Dilday acknowledged some Baptists claim more credit than they are due, but he disagreed that Mullins’ evaluation of Baptist contributions to religious freedom fit into that category. “Granted, sometimes Baptists—particularly we Texas Baptists—are known for ‘overwrought claims’ about our work and strengths,” Dilday wrote. “But serious scholars like Mullins are not guilty of overstating the consistent record of Baptist advocacy and sacrifice for freedom, nor can they be faulted for identifying freedom as a primary defining characteristic.
“This is particularly true when those scholars point out how Baptists have historically championed religious liberty, freedom of conscience, and separation of church and state. It would be fair to say, there are few if any other denominational groups with that long historical record.”
Lessons from history
When it comes to looking at the historical record, Baptists and Free Church Protestants have much to learn from the Christian tradition that predated the Reformation, Henry said.
Baptists are “inescapably marked by 1,500 years of Catholic doctrine, history and practice and yet unwilling to embrace Catholic ways uncritically,” he asserted.
Many central Baptist beliefs—such as the full deity and humanity of Christ and the doctrine of the Trinity—grow out of “the root stock of Catholicism,” he said.
As dissenters and nonconformists, Baptists need to understand from what they are dissenting and what they wish to reform, he added.
“To be a Baptist is to follow Christ faithfully in dissent from certain features of Roman Catholicism, while at the same time yearning always for the completion of reformation, so that all of Christ’s followers may serve and worship together,” Henry said.
Roman Catholic model
Furthermore, Baptists in general—and Baylor in particular—have much to learn from the Roman Catholic model of higher education, Henry insisted.
“Baptist intellectual life is a relatively late development in the Christian history; it is preceded by centuries of thoughtful Catholic reflection on the relation between the life of the mind and the life of faith,” he said.
“If Baptists want to think sensitively about the grace-filled beauty of creative and artistic expression, or the possibilities and limits of faithful citizenship, or the relation between faith and reason or nature and grace, or the ways in which human language is and is not capable of describing God, or the basis for human confidence in science as a means of understanding the world—all of these and so many other issues have a long history of thoughtful and articulate treatment within the Catholic tradition.”
So, the question comes full circle.

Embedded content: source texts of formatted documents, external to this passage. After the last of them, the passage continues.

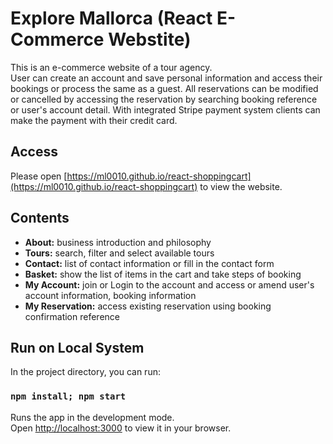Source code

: # Explore Mallorca (React E-Commerce Webstite)
This is an e-commerce website of a tour agency.\
User can create an account and save personal information and access their bookings or process the same as a guest.
All reservations can be modified or cancelled by accessing the reservation by searching booking reference or user's account detail.
With integrated Stripe payment system clients can make the payment with their credit card.

## Access
Please open [https://ml0010.github.io/react-shoppingcart](https://ml0010.github.io/react-shoppingcart) to view the website.

## Contents
<ul>
    <li><b>About:</b> business introduction and philosophy</li>
    <li><b>Tours:</b> search, filter and select available tours</li>
    <li><b>Contact:</b> list of contact information or fill in the contact form</li>
    <li><b>Basket:</b> show the list of items in the cart and take steps of booking</li>
    <li><b>My Account:</b> join or Login to the account and access or amend user's account information, booking information</li>
    <li><b>My Reservation:</b> access existing reservation using booking confirmation reference</li>
</ul>


## Run on Local System

In the project directory, you can run:

### `npm install; npm start`

Runs the app in the development mode.\
Open [http://localhost:3000](http://localhost:3000) to view it in your browser.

Should Baylor University model itself after Notre Dame? Not entirely and certainly not uncritically, said Baylor President John Lilley.
“I certainly respect the great reputation of Notre Dame, but I think Baylor should be allowed to grow in its own environment, with its own sense of identity,” Lilley said.
“I’m sure there are lessons at Notre Dame that we should learn and could use, but I think great institutions can develop their own benchmarks. It’s an overstatement to say we we’re trying to become the Notre Dame of the Southwest or the Notre Dame of Baptist life. We will go our own way and follow our own lights.”